EXERCISE INPUTS =
--

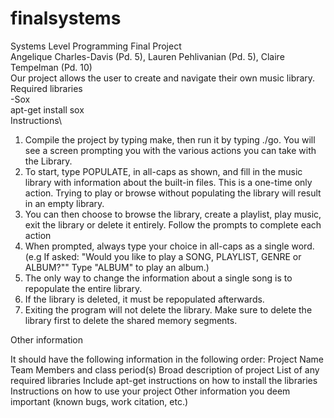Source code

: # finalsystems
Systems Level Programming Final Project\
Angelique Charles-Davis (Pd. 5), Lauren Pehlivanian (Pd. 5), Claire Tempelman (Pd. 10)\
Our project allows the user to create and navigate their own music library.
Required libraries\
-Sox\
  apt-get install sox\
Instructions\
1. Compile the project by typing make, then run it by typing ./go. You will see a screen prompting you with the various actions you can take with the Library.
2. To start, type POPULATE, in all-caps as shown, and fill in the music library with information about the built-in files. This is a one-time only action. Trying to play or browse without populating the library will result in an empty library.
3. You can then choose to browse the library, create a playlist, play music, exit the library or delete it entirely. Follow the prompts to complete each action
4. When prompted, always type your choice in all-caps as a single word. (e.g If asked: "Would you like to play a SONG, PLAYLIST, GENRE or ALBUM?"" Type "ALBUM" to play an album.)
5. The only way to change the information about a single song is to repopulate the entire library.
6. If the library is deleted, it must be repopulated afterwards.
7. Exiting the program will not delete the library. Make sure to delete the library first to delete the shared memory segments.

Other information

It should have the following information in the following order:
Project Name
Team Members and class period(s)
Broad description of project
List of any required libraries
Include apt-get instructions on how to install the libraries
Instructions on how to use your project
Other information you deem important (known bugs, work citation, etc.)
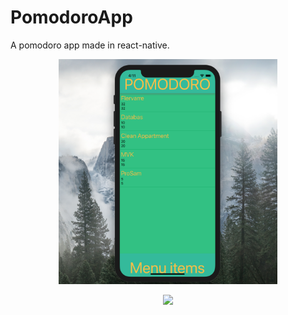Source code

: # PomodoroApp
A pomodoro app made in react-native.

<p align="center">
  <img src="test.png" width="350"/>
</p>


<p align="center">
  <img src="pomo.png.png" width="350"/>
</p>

--

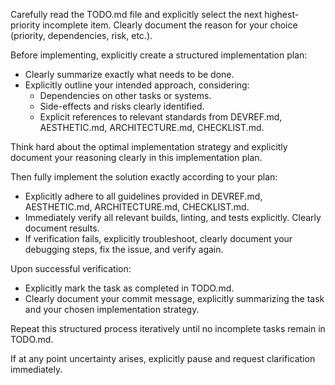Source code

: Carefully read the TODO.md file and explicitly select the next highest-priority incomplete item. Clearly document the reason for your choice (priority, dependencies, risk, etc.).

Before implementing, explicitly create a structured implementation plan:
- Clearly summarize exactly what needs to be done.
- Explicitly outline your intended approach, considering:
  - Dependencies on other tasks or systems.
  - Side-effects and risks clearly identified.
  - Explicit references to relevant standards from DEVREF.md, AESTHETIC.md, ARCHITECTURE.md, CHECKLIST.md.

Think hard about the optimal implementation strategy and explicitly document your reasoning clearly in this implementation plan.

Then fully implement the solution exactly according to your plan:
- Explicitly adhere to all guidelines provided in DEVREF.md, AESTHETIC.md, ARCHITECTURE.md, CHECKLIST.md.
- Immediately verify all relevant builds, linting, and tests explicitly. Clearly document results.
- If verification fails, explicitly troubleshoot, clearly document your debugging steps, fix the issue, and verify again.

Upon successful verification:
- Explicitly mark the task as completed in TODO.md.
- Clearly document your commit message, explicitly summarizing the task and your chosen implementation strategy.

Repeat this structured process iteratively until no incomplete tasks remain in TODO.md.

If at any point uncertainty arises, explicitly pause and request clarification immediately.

--

WORK REQUEST =
Copy every line of the material above in which the word "caps" appears.

WRITTEN REPLY =
2. To start, type POPULATE, in all-caps as shown, and fill in the music library with information about the built-in files. This is a one-time only action. Trying to play or browse without populating the library will result in an empty library.
4. When prompted, always type your choice in all-caps as a single word. (e.g If asked: "Would you like to play a SONG, PLAYLIST, GENRE or ALBUM?"" Type "ALBUM" to play an album.)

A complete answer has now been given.